I asked Papista if he would be interested in starting a female counterpart team to the Bucks, and he said he absolutely would. He also said that the Bucks needed to become “a sustainable organization first.” A women’s team on this level might work down the road, but not yet. Unfortunately, the marginalized are familiar with “not yet.” While I think I’ve devoted too many lines to Brayer already, the reality is that people who look like him and me made up the majority of the crowd I saw at Atwood. In a city that is more black and brown, a sea of white faces watched the Bucks with me. When I asked Allard what anyone could do to try to diversify the Bucks fan base, he said, “That’s a soccer problem in general.” He is beyond right.

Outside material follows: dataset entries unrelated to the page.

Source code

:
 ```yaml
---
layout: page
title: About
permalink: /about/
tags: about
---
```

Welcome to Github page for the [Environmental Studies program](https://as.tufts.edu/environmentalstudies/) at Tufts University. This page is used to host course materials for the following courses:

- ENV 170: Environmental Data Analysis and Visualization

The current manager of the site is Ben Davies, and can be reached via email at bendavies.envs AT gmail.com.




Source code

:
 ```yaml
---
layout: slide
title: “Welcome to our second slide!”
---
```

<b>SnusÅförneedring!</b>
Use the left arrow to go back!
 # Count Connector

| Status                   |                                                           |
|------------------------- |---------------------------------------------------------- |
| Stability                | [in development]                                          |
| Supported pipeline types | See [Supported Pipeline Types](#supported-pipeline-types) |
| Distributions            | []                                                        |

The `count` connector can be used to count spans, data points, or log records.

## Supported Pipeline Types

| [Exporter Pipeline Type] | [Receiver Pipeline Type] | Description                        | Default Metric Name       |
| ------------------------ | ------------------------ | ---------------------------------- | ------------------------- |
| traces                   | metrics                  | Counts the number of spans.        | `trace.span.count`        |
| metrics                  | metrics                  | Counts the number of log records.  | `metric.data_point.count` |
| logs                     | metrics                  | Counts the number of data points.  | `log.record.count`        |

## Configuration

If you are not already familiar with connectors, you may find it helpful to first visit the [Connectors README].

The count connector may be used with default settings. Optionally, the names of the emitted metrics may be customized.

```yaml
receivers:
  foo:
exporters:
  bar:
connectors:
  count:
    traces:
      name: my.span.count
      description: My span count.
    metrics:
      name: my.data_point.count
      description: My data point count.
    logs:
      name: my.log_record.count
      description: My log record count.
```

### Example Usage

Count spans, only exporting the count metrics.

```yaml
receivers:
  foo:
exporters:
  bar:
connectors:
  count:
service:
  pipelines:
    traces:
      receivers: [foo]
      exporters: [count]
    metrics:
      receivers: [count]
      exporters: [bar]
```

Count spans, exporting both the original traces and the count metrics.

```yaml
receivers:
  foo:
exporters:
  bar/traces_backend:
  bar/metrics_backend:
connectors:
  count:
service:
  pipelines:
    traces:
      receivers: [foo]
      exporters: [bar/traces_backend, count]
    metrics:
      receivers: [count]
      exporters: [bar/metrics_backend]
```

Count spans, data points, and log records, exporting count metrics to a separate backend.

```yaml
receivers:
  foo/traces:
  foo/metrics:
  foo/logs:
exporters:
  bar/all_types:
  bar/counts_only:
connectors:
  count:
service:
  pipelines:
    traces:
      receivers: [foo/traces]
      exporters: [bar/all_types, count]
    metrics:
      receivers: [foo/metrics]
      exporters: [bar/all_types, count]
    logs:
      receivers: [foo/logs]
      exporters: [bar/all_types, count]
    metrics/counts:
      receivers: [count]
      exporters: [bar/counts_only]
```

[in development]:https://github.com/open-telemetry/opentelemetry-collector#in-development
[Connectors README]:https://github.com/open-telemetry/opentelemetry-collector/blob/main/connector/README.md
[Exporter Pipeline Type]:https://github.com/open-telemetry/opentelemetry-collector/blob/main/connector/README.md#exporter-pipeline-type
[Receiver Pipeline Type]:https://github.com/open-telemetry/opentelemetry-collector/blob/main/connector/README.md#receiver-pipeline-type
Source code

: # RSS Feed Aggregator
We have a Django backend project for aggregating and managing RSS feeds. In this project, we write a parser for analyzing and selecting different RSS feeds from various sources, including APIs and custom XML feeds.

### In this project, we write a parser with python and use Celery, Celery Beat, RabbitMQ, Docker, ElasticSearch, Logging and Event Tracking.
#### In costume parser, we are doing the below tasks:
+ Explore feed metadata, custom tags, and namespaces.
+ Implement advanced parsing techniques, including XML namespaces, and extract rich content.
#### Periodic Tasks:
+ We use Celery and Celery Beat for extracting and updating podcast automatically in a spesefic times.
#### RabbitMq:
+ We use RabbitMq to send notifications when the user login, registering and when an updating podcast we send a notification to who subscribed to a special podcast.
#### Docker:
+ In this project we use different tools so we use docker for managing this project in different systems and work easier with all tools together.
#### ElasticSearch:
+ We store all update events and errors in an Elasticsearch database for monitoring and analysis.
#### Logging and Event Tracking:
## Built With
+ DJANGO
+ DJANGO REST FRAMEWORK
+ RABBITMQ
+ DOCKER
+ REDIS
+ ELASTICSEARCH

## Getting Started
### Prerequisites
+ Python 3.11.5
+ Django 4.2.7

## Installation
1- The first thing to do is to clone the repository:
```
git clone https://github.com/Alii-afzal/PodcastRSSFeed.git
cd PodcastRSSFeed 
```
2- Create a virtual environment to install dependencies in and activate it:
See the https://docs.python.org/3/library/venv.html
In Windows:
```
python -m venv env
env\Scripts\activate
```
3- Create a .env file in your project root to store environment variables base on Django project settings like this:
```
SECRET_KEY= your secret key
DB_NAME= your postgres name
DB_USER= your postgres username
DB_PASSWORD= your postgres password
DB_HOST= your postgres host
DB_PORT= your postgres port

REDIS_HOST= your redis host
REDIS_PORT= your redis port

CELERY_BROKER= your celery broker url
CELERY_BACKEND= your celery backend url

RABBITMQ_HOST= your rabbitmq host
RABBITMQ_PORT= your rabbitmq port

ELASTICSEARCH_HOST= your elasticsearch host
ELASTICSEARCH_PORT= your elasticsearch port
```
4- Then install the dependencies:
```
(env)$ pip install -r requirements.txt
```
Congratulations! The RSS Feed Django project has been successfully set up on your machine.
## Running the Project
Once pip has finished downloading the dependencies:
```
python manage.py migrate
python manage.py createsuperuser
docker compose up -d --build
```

Structural oppressions are two things: structured and oppressive. They work because they are supposed to, and all the more so in a semi-isolated Rust Belt town that others seem determined to judge or forget. So what can a single person do? They can make choices like Papista: try a daring thing in a vulnerable place, moving with care and managing expectations. They can dream, like Allard, about further efforts to bring people together through sport. Like Hollenbeck, they can stand strong in their optimism. She sees the potential the Bucks have for changing the narrative about Flint, how joining a supporters club and connecting with a team can show people within Flint and beyond “the wonders that do exist” in the city.
The game I saw wasn’t beautiful. The first half was sluggish, and what I remembered the most later were the set pieces the Bucks squandered. Still, they won 1-0, and went on to win the USL2 Championship (beating Pennsylvania’s Reading United). Throughout the season, they came from behind, an outcome that suits the community Hollenbeck knows and loves: “No matter what, the people rally. That’s what this town is about.”
Atwood Stadium is a five-minute drive from where Dr. Mona Hanna-Attisha first noticed what was wrong with the water. As I walked to my car after the Dayton match—I had parked on the grass in front of the stadium—I could see the serene brick rectangles of Hurley Medical Center rising up in the distance.
Flint won. How often do I get to write a sentence like that?